[源码分析] 定时任务调度框架 Quartz 之故障切换

0x00 摘要

之前在 Celery 的故障切换之中[源码解析] 并行分布式框架 Celery 之容错机制，提到了 Quartz 的故障切换策略，我们就顺便看看 Quartz 如何实现。

大家可以互相印证下，看看这些系统之间的异同和精华所在。

0x01 基础概念

1.1 分布式

考虑分布式，大致可以从两个方面考虑：功能方面与存储方面。

从功能方面上看，是集中式管理还是分布式管理？如果是分布式管理，怎么保证节点之间交互协调？
从存储方面上看，是集中存储还是分布式存储？如果是分布式存储，怎么可以保证全部加起来提供一个完整的存储镜像？

对于Quartz来说，功能方面是分布式管理，存储方面是集中存储。

1.1.1 功能方面

一个Quartz集群中的每个节点是一个独立的Quartz应用，每个节点都是独立的，彼此之间不交互，从理论上说，它是完全独立的。

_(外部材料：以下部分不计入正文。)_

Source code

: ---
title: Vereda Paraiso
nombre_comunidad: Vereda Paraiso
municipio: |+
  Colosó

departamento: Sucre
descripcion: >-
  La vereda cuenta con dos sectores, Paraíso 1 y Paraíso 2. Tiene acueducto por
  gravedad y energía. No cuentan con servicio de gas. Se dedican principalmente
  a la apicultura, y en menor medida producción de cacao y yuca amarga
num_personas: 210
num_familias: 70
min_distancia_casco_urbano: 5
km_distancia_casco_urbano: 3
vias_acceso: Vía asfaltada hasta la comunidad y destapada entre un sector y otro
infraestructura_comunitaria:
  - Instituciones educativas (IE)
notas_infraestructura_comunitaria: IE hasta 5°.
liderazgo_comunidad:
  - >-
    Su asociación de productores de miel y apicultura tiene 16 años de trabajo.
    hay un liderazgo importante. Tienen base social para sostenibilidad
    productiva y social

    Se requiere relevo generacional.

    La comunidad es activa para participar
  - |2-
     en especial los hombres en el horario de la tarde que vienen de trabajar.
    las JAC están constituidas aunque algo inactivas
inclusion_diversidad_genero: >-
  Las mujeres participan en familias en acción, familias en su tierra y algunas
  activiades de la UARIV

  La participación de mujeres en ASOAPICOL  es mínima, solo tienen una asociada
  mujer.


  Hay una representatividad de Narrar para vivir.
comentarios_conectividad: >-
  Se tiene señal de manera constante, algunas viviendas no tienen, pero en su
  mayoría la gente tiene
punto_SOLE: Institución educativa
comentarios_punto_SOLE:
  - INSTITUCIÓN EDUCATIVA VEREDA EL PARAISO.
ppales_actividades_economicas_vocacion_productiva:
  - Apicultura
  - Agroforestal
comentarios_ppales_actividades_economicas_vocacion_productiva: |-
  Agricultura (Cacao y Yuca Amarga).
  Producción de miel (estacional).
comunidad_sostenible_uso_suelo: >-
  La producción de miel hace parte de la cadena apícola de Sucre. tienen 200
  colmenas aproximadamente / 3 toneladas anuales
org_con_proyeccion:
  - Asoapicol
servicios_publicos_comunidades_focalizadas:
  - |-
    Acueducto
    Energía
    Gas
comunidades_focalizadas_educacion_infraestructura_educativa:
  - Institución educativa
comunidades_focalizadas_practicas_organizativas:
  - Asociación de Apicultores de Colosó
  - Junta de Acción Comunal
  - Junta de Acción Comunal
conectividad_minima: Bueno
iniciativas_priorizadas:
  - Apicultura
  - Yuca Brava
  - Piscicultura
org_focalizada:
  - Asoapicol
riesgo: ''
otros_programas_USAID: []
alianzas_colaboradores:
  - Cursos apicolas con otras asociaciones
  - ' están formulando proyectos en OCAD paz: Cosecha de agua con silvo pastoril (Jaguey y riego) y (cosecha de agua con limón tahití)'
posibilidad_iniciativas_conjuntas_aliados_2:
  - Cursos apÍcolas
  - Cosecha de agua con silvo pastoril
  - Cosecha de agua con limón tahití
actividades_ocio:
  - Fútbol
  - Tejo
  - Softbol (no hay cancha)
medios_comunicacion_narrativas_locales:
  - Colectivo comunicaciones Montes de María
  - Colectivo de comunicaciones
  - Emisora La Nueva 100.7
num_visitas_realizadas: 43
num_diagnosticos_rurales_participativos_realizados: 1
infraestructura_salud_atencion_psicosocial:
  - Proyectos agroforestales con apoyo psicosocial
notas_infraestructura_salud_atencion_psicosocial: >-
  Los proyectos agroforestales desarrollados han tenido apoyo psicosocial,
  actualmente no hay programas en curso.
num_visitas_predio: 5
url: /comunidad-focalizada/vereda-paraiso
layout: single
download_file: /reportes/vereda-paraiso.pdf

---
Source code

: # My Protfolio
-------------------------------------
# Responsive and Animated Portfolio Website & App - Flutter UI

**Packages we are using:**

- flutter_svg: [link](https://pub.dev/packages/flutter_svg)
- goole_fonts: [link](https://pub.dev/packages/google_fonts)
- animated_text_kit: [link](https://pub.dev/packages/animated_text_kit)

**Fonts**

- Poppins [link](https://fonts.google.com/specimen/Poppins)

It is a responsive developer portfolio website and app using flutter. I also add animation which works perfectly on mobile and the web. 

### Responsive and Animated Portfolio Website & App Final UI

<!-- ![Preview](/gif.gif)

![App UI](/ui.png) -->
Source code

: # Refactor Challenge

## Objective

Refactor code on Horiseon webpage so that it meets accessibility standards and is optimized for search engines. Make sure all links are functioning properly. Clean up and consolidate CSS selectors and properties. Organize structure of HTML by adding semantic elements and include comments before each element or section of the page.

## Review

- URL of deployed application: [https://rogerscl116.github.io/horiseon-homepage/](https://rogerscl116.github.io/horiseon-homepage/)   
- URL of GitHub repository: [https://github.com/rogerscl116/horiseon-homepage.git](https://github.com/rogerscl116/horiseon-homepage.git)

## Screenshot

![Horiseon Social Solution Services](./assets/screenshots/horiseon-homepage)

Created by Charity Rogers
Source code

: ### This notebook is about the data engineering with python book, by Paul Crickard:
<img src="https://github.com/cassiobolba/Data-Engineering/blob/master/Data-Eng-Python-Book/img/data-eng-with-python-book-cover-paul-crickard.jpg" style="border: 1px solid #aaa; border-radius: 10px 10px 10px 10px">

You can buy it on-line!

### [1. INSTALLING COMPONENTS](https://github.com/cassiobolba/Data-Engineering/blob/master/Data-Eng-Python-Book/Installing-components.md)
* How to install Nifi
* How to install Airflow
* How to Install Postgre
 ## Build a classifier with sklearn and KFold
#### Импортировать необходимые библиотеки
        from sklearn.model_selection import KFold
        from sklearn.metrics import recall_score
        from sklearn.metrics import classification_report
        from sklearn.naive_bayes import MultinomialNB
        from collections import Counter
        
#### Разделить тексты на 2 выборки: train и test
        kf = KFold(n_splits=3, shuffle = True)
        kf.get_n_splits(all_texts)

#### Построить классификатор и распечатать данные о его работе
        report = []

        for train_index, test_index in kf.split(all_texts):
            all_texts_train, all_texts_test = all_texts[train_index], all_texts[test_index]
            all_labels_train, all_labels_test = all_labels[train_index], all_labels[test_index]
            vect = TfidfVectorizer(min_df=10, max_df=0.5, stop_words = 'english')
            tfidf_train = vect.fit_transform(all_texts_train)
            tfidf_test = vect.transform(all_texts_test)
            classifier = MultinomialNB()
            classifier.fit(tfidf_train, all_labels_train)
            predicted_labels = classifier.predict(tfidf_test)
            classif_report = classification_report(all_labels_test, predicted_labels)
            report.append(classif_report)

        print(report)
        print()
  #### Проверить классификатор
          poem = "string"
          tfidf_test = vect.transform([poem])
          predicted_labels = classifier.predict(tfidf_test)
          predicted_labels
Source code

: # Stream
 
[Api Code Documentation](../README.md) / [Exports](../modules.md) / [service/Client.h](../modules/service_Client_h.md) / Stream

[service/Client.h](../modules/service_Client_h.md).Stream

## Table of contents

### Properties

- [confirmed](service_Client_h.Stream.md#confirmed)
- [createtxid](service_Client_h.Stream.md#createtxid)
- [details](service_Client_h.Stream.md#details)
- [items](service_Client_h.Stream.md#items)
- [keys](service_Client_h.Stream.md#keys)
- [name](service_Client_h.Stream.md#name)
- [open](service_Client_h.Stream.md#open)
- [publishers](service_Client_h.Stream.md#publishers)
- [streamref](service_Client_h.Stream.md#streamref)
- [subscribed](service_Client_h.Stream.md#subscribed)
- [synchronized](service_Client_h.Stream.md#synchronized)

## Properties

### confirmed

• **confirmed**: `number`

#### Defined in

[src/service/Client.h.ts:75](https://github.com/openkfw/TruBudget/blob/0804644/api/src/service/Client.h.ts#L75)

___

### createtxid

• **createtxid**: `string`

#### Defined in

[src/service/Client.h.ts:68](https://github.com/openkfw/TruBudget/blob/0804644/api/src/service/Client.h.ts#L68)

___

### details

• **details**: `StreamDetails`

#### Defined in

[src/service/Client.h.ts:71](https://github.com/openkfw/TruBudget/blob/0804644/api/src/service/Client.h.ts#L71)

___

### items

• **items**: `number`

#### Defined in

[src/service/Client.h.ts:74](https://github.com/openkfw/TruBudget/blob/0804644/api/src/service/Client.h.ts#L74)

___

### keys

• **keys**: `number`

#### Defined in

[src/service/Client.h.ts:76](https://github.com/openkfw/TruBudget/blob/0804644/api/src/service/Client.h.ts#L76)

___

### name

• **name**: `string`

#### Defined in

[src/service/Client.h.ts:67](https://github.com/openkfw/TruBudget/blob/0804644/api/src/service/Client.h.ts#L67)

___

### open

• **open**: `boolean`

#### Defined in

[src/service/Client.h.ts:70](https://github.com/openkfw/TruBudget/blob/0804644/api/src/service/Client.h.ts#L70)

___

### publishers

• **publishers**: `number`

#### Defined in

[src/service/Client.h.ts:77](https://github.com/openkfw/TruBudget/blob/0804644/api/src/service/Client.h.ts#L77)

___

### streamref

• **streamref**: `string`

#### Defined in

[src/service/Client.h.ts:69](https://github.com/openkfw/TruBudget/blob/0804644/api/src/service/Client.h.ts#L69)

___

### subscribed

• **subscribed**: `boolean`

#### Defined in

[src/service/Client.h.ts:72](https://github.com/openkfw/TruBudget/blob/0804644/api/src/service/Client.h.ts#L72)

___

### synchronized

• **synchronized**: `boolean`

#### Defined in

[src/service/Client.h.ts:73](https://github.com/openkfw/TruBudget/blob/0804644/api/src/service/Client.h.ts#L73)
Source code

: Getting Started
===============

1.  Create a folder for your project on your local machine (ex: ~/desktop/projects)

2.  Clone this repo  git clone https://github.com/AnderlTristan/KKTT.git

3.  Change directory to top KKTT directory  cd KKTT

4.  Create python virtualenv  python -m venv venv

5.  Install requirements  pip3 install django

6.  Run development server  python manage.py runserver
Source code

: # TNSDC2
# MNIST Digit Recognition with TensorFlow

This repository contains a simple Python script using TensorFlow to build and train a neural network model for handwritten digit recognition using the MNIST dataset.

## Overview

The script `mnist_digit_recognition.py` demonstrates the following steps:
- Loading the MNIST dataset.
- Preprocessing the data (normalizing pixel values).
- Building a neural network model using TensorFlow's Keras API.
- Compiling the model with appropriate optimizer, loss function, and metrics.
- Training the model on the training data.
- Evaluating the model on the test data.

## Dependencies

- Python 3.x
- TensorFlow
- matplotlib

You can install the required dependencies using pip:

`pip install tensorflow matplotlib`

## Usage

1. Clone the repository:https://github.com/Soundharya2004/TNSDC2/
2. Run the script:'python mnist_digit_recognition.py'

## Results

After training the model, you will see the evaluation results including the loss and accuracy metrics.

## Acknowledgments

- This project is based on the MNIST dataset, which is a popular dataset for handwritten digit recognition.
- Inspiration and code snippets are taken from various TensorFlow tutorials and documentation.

但是为了应对集群，这种完全独立其实就意味着完全不独立，即每个节点都需要完成所有管理功能，每个节点都需要管理着其他的节点。于是变成了人人为我，我为人人。

或者说，绝对的自由就意味着绝对的不自由，看起来是独立的节点，但是其他每个节点都可以管理你。

1.1.2 存储方面

Quartz是采取了集中方式，把所有信息都放在数据库表中，由数据库表统一提供对外的逻辑。

而且，存储也起到了协助管理作用。独立的Quartz节点并不与另一其的节点或是管理节点通信，而是通过相同的数据库表来感知到另一Quartz应用的。我虽然不直接管理你，但是其他所有节点都可以通过数据库来暗自控制你。

1.2 基本概念

需要了解一些Quartz框架的基础概念：

Quartz任务调度的核心元素为：Scheduler——任务调度器、Trigger——触发器、Job——任务。其中trigger和job是任务调度的元数据，scheduler是实际执行调度的控制器。
Trigger 是用于定义调度时间的元素，即按照什么时间规则去执行任务。
Job 用于表示被调度的任务。
Quartz把触发job叫做fire；
Quartz在运行时，会起几类线程，其主要是：一类用于调度job的调度线程（单线程），一类是用于执行job具体业务的工作池；
Quartz自带的表里面，有几张表是和触发job直接相关：
- triggers表。triggers表里记录了某个 trigger 的 PREVFIRETIME（上次触发时间），NEXT_FIRETIME（下一次触发时间），TRIGGERSTATE（当前状态）；
- locks表。Quartz支持分布式，也就是会存在多个线程同时抢占相同资源的情况，而Quartz正是依赖这张表处理这种状况；
- fired_triggers表。记录正在触发的triggers信息；
TRIGGER_STATE，也就是trigger的状态；

1.3 调度线程

Scheduler调度线程主要有两个：执行常规调度的线程，和执行misfiredtrigger的线程。

常规调度线程轮询存储的所有trigger，如果有需要触发的trigger，即到达了下一次触发的时间，则从任务执行线程池获取一个空闲线程，执行与该trigger关联的任务。
Misfire线程是扫描所有的trigger，查看是否有misfiredtrigger，如果有的话根据misfire的策略分别处理（fire now OR wait for the next fire）。

0x02 故障切换

Quartz在集群模式下通过故障切换和任务负载均衡来实现任务的高可用（HA High Available）和伸缩性。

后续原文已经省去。